Looking at the material below, count the lines that contain "begin" and answer with the count only.

# # # # #

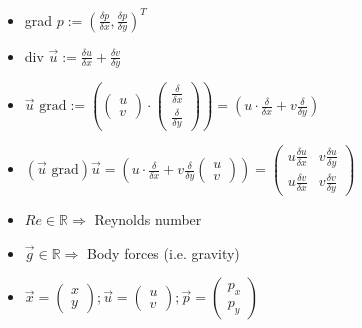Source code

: \documentclass[a4paper,11pt]{scrartcl}
\begin{document}
\begin{itemize}
	\item grad $p := (\frac{\delta p}{\delta x},\frac{\delta p}{\delta y})^T$
	\item div $\vec{u} := \frac{\delta u}{\delta x} + \frac{\delta v}{\delta y}$
	\item $\vec{u} \text{ grad} := \left( \begin{pmatrix}
		u \\
		v
	\end{pmatrix}
	\cdot \begin{pmatrix}
		\frac{\delta}{\delta x} \\
		\frac{\delta}{\delta y}
	\end{pmatrix}\right)
	= (u \cdot \frac{\delta}{\delta x} + v \frac{\delta}{\delta y})$
	\item $(\vec{u} \text{ grad} ) \vec{u} = \left( u \cdot \frac{\delta}{\delta x} + v \frac{\delta}{\delta y}\begin{pmatrix}
		u \\
		v
	\end{pmatrix}\right) = \begin{pmatrix}
		u \frac{\delta u}{\delta x} & v \frac{\delta u}{\delta y}\\
		u \frac{\delta v}{\delta x} & v \frac{\delta v}{\delta y}
	\end{pmatrix}$
	\item $Re \in \mathds{R} \Rightarrow$ Reynolds number
	\item $\vec{g} \in \mathds{R} \Rightarrow$ Body forces (i.e. gravity)
	\item $\vec{x} = \begin{pmatrix}
	x\\
	y
	\end{pmatrix}; \vec{u} = \begin{pmatrix}
	u\\
	v
	\end{pmatrix}; \vec{p} = \begin{pmatrix}
	p_x \\
	p_y
	\end{pmatrix}$
\end{itemize}
\end{document}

# # # # #

[Exercise solution] 9